Esiste un legame profondo con la mia esperienza in Tunisia, di giugno, e comincia qualche anno prima. A Milano, vicino alla fermata della metropolitana di Corvetto. Ed è lo sguardo di qualcuno, che mi conosce, che conosco, ma non c’è parola tra noi. Solo un incrocio con gli occhi e sembra dire “sì, anche io so chi sei”. All’epoca scrivevo per un blog, una esperienza che mi ha arricchito molto, oltre che da potersi considerare come la prima occasione per pubblicare i miei scritti. Il Blog aveva la peculiarità di raggruppare giovani di diverse etnie e provenienze. “Yalla Italia, il blog delle seconde generazioni”. Un titoletto che subito mi piacque, in un autunno, di notte, preso dalla voglia sfrenata di capire cosa veramente avrei dovuto farne della mia vita, o meglio capire da dove venivo, e che ci facevo in quel formicaio nella provincia emiliana.

 

Spesso quando faccio esperienze, come quella tunisina ad Hammamet, i miei ricordi mi portano sempre a quelle notti. A quella notte, in cui trovai finalmente una piccola luce, dentro quegli infiniti numeri binari che rendono il mondo così vicino e globale, pieno di grandi occasioni per tutti.

 

Partii i primi di giugno, da Bologna; un’ora e venti per tornare nel paese dove sono nati i miei, anzi, dove sono nato io. E’ sempre una strana sensazione, ma l’idea di viaggiare verso casa, quando casa non è, ha tanto di emozionante. Due bei passaporti in mano, nessun problema per attraversare i bei confini dell’Oceania. Arrivato, dopo la dogana e una bella perquisizione stile Stasi, mi rollo una sigaretta di fronte all’ingresso del nuovo aeroporto. Un poliziotto con un mitra voluminoso mi chiede se quella che sto fabbricando è marjuana oppure no. Al mio diniego, mi dice “bravo, quella lasciamola là, in Europa”. Già, perché in Tunisia il regime di Ben Ali ha lasciato una bella eredità ai tanti fumatori di Hashish. Una norma che condanna ad un anno di carcere anche solo con gli esami del sangue positivi alla sostanza, senza nulla in tasca. Più cinquecento euro di multa, un bel deterrente per gli oppositori politici. Perché te la possono anche mettere in tasca, all’occorrenza. Questo nel paese nord africano maggior produttore di alcolici.

 

Fu questa persona incontrata a Milano a parlarmi della possibilità di recarmi in Tunisia per una settimana, nella meravigliosa Hammamet, per un workshop organizzato dal Youth Council of Europe. Giovani dalle più svariate provenienze, che si ritrovano in un paese con una popolazione giovanissima, alle porte d’Europa. La ‘location’: una colonia estiva fatta costruire per gli orfani dal primo presidente tunisino, Boughiba, a nord del centro di Hammamet. Un luogo immerso in un quartiere benestante, con attorno grandi ville ancora in costruzione, una atmosfera deserta e poco lontano da lì, sulla stessa spiaggia, il vecchio castello estivo di Ben Ali.

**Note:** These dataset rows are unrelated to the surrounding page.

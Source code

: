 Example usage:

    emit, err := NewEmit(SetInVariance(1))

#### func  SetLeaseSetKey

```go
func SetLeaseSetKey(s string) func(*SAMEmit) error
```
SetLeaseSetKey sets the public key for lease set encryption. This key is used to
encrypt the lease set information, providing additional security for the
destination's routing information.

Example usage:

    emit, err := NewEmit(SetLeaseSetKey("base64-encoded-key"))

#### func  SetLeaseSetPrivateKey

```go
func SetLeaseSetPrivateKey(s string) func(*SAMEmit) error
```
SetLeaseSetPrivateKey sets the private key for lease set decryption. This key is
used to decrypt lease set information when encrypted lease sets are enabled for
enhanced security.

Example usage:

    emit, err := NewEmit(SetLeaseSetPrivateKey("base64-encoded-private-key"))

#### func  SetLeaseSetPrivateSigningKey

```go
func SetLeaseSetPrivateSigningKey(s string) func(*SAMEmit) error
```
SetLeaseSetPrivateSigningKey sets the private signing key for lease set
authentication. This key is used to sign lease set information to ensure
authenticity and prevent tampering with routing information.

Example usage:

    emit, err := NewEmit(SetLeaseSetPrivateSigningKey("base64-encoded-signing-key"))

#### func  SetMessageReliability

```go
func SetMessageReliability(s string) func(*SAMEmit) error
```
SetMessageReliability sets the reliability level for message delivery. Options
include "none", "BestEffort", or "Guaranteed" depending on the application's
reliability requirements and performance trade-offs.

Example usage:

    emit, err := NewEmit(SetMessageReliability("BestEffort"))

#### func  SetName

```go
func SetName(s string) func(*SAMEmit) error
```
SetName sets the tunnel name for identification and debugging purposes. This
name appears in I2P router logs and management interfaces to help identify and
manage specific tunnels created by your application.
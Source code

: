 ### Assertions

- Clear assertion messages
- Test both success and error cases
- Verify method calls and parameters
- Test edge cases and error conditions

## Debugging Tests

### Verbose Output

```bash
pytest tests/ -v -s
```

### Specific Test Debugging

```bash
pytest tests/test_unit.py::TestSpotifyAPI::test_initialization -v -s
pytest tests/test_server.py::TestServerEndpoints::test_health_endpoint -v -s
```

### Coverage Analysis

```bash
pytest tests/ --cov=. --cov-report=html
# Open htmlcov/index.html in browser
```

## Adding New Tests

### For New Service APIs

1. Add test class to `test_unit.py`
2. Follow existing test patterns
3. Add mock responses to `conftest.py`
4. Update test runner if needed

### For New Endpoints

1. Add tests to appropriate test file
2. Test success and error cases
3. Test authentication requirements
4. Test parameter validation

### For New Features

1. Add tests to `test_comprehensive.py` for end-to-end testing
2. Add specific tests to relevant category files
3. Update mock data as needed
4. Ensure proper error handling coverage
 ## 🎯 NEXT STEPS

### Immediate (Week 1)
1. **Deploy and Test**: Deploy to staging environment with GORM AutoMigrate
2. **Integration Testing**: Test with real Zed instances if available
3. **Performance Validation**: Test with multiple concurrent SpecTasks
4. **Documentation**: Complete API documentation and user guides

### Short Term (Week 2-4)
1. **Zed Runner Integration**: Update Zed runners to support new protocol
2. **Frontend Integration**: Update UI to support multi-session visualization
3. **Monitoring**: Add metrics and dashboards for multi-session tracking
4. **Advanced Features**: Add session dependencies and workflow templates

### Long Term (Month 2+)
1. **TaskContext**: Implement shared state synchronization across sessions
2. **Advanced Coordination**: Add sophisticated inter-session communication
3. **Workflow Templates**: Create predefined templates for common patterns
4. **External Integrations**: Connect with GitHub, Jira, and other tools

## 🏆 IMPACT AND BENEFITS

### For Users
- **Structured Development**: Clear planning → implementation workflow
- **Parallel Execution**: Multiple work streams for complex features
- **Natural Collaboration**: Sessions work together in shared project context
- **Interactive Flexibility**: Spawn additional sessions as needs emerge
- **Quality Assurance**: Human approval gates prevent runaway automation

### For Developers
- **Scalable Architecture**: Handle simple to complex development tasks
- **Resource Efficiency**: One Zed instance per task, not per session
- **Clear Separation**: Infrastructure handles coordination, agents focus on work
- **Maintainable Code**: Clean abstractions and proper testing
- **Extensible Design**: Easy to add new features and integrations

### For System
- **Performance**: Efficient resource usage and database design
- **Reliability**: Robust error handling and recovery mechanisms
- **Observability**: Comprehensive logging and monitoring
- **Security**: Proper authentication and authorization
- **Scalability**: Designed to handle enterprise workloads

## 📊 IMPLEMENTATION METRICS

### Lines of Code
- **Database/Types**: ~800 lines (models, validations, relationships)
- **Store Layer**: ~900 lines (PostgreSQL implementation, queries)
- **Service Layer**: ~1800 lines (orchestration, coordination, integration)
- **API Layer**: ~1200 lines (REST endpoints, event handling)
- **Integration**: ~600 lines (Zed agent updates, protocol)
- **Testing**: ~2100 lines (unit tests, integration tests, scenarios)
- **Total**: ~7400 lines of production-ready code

Mai avrei pensato di poter essere definito ‘figlio della diaspora’; figlio di migranti, sì certo, ma per me la diaspora è sempre stata solo quella ebraica. Nonostante il gran numero di migranti che ha generato il mio paese e i ricordi che avevo del grande palazzo di vetro, ora abbandonato, nei pressi di avenue Habib Bourghiba.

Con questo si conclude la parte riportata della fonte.